Kids are fascinated with monsters and scary stuff, so why aren't there more good kid-friendly horror movies? With the exception of TV, I only found a handful, including such gems as Ernest Scared Stupid (1991), Hocus Pocus (1993) and The Haunted Mansion (2003). On the plus side, there's The Watcher in the Woods (1980), Something Wicked This Way Comes (1983) and The Witches (1990). The problem is pretty obvious: these movies are either too scary or too stupid, and the middle ground is a very thin line. So if nothing else, writer Chris McKenna and director Anthony Leondis, both making their big-screen debut with Igor, have conjured an uneasy way to pull it off, even if the experience will be radically different for both parents and kids.
Igor is set in a perpetually cloudy kingdom where mad scientists compete in the annual "evil science fair." The winner's diabolical creation will be used to blackmail the rest of the world so that the kingdom can continue to support itself. John Cusack voices the hunchbacked title hero, an assistant who dreams of inventing his own creations. When his master (voiced by John Cleese) meets with an accident, he gets his chance. The first thing off his workbench is a giant monster called Eva (voiced by Molly Shannon), who accidentally turns out to be good. There's a whole subplot about another evil scientist Dr. Schadenfreude (voiced by Eddie Izzard) who wants to steal Eva so that he can win the competition and overthrow the king (voiced by, of all people, Jay Leno!).
The filmmakers use the expected, obligatory computer animation to tell their tale, and it fares slightly better than Space Chimps or Fly Me to the Moon, but well below the high standard set by WALL-E. The characters' facial features and textures are smooth and bland, but the designs behind them -- such as Eva's grotesquely mismatched arms -- are fairly imaginative. Certain visuals were cribbed from things like The Nightmare Before Christmas and old sci-fi movies (like the 1950s version of The Fly). Action scenes are jerky and rushed, but the sets and props, even if they lack texture, are nicely shaped and colored.
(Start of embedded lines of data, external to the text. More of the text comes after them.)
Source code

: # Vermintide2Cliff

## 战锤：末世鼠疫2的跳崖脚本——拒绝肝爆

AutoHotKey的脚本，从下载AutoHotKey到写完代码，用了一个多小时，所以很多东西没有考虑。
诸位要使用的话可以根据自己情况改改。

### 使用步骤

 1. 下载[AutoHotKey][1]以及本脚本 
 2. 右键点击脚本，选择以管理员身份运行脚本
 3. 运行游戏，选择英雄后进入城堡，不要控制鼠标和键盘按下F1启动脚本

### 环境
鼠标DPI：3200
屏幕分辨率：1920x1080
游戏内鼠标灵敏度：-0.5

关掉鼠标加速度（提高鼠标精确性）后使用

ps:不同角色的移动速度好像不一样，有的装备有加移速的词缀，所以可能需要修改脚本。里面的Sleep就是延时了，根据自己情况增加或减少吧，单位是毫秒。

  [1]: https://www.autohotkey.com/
The main thrust of the film consists of Igor trying to convince Eva as well has himself to be evil, when they both tend toward goodness. Igor has two sidekicks, both inventions. Brain (voiced by Sean Hayes) is a brain in a jar with a very low IQ, and he spends the movie making inane comments. And Scamper (voiced by Steve Buscemi) is a kind of gnarled, wiry bunny rabbit, cynical and suicidal -- but immortal. He provides the movie's most vicious and acid line readings, and the biggest, darkest laughs. He's the saving grace for bored parents, but also a bit on the nasty side for very young kids (the movie has a "PG" rating as opposed to a "G").
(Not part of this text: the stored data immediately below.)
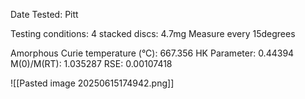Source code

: Date Tested:  Pitt

Testing conditions:
4 stacked discs: 4.7mg
Measure every 15degrees

Amorphous Curie temperature (°C): 667.356
HK Parameter:  0.44394
M(0)/M(RT): 1.035287
RSE: 0.00107418
<!-- PUBLISH STOP -->
![[Pasted image 20250615174942.png]]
For kids, there's the usual "believe in yourself" plot that drives almost every single family movie made these days, from Cars to Kung Fu Panda. It's almost as if studios are afraid of lawsuits from angry parents' organizations, so they keep grinding out the one and only "safe" story, rather than risking making something surprising or unusual, or very simply telling a good story. The character starts the movie with a misguided vision of himself, that he's a loser or mean or selfish or whatever, then learns to be a good person and love himself (usually through the discovery and acceptance of a kind of family unit). Most kids never feel like they fit in (it's part of growing up), but these particular movies are so controlled and overwritten that they fail to capture any kind of necessary universality. For example, no kid is going to watch Igor wrestling with his "evil" and "good" tendencies and think, "That's me!"
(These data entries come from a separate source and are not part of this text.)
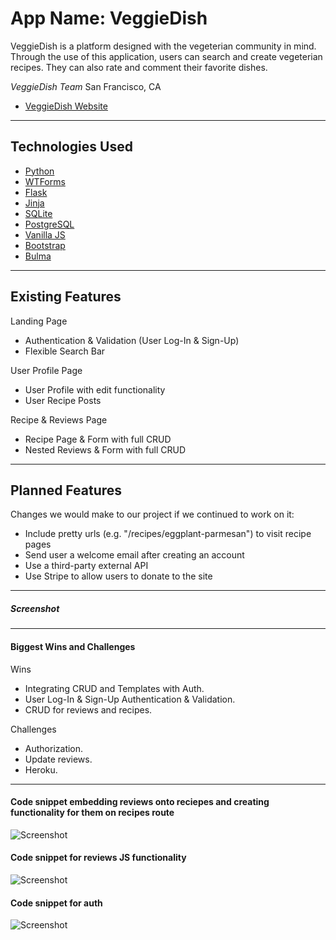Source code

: # App Name: VeggieDish

VeggieDish is a platform designed with the vegeterian community in mind. Through the use of this application, users can search and create vegeterian recipes. They can also rate and comment their favorite dishes.

_VeggieDish Team_
San Francisco, CA

- [VeggieDish Website](https://veggiedish-api-heroku.herokuapp.com/)

---

## Technologies Used
- [Python](https://www.python.org/)
- [WTForms](https://wtforms.readthedocs.io/en/stable/)
- [Flask](http://flask.pocoo.org/docs/1.0/)
- [Jinja](http://jinja.pocoo.org/)
- [SQLite](https://www.sqlite.org/index.html)
- [PostgreSQL](https://www.postgresql.org/)
- [Vanilla JS]()
- [Bootstrap](https://getbootstrap.com/)
- [Bulma](https://bulma.io/)

---

## Existing Features

Landing Page

- Authentication & Validation (User Log-In & Sign-Up)
- Flexible Search Bar

User Profile Page

- User Profile with edit functionality
- User Recipe Posts

Recipe & Reviews Page

- Recipe Page & Form with full CRUD
- Nested Reviews & Form with full CRUD


---

## Planned Features

Changes we would make to our project if we continued to work on it:

- Include pretty urls (e.g. "/recipes/eggplant-parmesan") to visit recipe pages
- Send user a welcome email after creating an account
- Use a third-party external API
- Use Stripe to allow users to donate to the site

---

##### Screenshot


---

#### Biggest Wins and Challenges

Wins

- Integrating CRUD and Templates with Auth.
- User Log-In & Sign-Up Authentication & Validation.
- CRUD for reviews and recipes.

Challenges

- Authorization.
- Update reviews.
- Heroku.

---


#### Code snippet embedding reviews onto reciepes and creating functionality for them on recipes route

![Screenshot](../master/assets/code-snippet-veggiedish.png)

#### Code snippet for reviews JS functionality

![Screenshot](../master/assets/code-snippet-js.png)

#### Code snippet for auth

![Screenshot ](../master/assets/Project-3-auth.png)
Consider some of the best kids' movies: The Wizard of Oz (1939), Willy Wonka and the Chocolate Factory (1971), My Neighbor Totoro (1988) or Babe (1995); they're very simply weird and wonderful adventure stories. In the end, the heroes learn that though there are monstrous things in the world, hope and a good heart can sometimes win out. They rarely learned anything about themselves, or needed to improve in some way. Igor almost refuses to acknowledge the weird and monstrous things in the story. The heroes fight by passively looking inward. Their psychological breakthrough somehow coincides with the downfall of the bad guys.Hence, the two sides of Igor -- the dark humor and the safe plot -- never meet. I'd probably recommend the film to families who wanted to and were ready to see it, but with the warning that it's a dividing experience. Kids may actually get the short end of the stick, since they're essentially seeing the same film as Kung Fu Panda, but not as good. Parents will get all the laughs, but kids may not get the jokes.